CHERNOBYL Pripyat is a town frozen in time. Located about 4km from the Chernobyl Nuclear Power Plant, close to the Ukraine-Belarus border, it was once home to 50,000 people. A residential building still bears an emblem from the Soviet days, when Pripyat prospered as an energy and industrial hub.
"This is the primary school I attended. I used to sit in the second row from the back of the classroom," said Alexander Syrota, who left Pripyat on April 27, 1986, the day after explosions at the plant sent radioactive material spewing into the sky. The desk and chair he points to are covered with a thick layer of dust. "At the time I thought I could return quickly," he said.
Now 39 years old, Syrota works as a professional tour guide, showing visitors the cultural hall where his mother worked, the square where he played with his friends, and the amusement park whose opening he looked forward to with such eagerness. Today, the buildings look as if they are about to crumble to dust, and the Ferris wheel has been left to rust.
The look on Syrota's face was sad as he said, "I understand the town will never return to what it used to be."
The Ukrainian government has already given up on Pripyat. "Rebuilding is not an economically feasible option," said Vitalii Petruk, head of the State Agency of Ukraine on Exclusion Zone Management. "Having the residents return home is no longer a priority."
The agency plans to turn the area within 10km of the plant into a nuclear waste dump and the area within 10-30km into a nature preserve.

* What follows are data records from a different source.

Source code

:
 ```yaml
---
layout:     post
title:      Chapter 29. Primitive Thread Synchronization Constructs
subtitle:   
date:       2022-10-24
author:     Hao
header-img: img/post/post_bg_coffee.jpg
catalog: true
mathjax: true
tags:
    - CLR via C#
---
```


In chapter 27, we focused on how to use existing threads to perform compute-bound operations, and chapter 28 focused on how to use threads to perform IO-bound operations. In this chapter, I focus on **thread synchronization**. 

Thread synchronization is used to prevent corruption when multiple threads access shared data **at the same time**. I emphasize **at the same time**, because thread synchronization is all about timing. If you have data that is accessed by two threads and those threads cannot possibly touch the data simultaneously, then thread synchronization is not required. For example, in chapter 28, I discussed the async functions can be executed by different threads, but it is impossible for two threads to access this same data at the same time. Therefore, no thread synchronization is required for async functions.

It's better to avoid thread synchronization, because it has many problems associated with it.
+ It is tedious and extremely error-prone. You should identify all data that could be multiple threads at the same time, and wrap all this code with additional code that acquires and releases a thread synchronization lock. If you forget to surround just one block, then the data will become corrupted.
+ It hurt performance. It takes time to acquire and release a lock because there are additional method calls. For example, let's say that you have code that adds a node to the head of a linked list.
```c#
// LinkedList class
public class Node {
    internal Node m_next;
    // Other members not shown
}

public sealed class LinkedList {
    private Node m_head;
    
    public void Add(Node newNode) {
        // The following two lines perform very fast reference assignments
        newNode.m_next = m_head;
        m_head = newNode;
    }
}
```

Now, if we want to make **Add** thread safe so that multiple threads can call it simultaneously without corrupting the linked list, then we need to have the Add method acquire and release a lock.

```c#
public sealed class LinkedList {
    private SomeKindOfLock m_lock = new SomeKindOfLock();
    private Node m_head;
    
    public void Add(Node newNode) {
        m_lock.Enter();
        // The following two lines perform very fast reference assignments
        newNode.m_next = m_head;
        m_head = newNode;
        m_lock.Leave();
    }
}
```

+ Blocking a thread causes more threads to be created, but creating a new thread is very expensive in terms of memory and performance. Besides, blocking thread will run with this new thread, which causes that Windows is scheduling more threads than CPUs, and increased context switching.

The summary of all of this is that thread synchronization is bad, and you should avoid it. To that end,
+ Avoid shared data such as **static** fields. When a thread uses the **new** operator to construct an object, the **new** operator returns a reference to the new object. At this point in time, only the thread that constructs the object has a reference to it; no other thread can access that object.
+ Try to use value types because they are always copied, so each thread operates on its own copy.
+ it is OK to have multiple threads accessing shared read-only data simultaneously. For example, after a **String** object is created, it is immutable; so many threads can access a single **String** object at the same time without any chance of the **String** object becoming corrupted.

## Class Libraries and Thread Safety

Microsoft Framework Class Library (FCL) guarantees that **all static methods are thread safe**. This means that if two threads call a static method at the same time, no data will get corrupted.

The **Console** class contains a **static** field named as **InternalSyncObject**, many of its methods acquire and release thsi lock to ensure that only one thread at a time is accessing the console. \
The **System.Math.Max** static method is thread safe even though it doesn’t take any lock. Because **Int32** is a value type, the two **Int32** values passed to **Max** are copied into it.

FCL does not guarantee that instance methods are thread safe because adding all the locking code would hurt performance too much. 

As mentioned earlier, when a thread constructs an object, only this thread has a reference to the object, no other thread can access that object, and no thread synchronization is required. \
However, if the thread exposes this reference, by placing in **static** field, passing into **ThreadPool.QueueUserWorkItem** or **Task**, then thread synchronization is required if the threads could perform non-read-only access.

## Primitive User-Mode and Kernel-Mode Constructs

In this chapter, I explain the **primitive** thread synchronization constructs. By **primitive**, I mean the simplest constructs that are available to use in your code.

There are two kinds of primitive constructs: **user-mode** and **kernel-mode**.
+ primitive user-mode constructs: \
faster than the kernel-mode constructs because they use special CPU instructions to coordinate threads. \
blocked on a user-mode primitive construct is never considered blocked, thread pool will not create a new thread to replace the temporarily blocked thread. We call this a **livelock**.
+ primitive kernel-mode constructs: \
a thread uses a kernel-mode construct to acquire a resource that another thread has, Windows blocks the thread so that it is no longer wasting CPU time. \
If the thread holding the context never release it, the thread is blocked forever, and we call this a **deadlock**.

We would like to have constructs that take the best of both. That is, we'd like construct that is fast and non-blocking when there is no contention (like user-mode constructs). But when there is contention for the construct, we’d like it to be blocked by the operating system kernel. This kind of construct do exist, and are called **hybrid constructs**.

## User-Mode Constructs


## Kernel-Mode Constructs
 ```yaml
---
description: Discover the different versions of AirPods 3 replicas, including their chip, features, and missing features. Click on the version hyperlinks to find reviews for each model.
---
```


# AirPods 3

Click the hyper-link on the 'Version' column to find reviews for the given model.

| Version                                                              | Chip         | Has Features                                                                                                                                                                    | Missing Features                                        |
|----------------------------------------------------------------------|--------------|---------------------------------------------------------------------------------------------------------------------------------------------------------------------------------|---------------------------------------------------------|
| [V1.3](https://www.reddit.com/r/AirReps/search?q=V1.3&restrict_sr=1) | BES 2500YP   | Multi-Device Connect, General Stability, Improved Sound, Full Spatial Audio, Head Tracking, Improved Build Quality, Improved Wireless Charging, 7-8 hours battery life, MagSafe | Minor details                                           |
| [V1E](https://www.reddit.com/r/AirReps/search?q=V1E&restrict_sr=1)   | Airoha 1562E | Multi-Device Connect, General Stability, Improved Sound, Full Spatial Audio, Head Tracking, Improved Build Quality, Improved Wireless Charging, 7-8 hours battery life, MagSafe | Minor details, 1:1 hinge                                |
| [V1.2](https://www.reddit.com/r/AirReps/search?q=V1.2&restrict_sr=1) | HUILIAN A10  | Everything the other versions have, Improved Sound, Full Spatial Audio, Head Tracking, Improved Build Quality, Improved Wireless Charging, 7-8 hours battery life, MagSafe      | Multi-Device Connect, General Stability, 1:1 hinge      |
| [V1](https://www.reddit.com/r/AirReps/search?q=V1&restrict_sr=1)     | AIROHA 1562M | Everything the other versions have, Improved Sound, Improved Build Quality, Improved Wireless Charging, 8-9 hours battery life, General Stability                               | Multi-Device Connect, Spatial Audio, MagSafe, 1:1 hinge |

Many people were also forced out of their homes in neighboring Belarus, where about 70% of the fallout from the plant landed.
Svetlana Pehota, 60, used to live in the Brahin district of the Gomel region, about 40km from Chernobyl. Some six years after the disaster, she moved to the capital city of Minsk, about 330km from the plant. Socially, her life continued much as it had before the accident, as about 2,000 people from her region also moved to Minsk, living in units in 12 buildings provided by the government. "I can't go back to my home of 30 years ago, so I may as well enjoy my life here now," she said matter-of-factly.
Frustration persists among the transplants, though, as the government has gradually reduced assistance to them.
A GRIM WARNING For Yuko Endo, the sight of a decaying town, its former inhabitants having lost hope of returning, presents a frightening glimpse of what the future might hold. Endo is the mayor of Kawauchi, a village located not far from the Fukushima Dai-ichi nuclear power plant in Japan's Fukushima Prefecture.
Endo visited Chernobyl shortly after disaster struck the Fukushima plant. What he saw alarmed him, and he began to wonder whether Kawauchi would suffer the same fate. Resolved to do what he could, he made an official declaration nearly a year after the accident -- before the head of any other affected local government -- that Kawauchi's evacuees would return home. He reopened government offices and schools to encourage villagers to come back. So far, about 60% have done so.
Yoshitaka Akimoto, 72, remained in the village after the disaster and continued farming rice. "We shouldn't blame the nuclear plant forever," he said. "We have to reclaim our lives." That feeling is growing stronger among the villagers.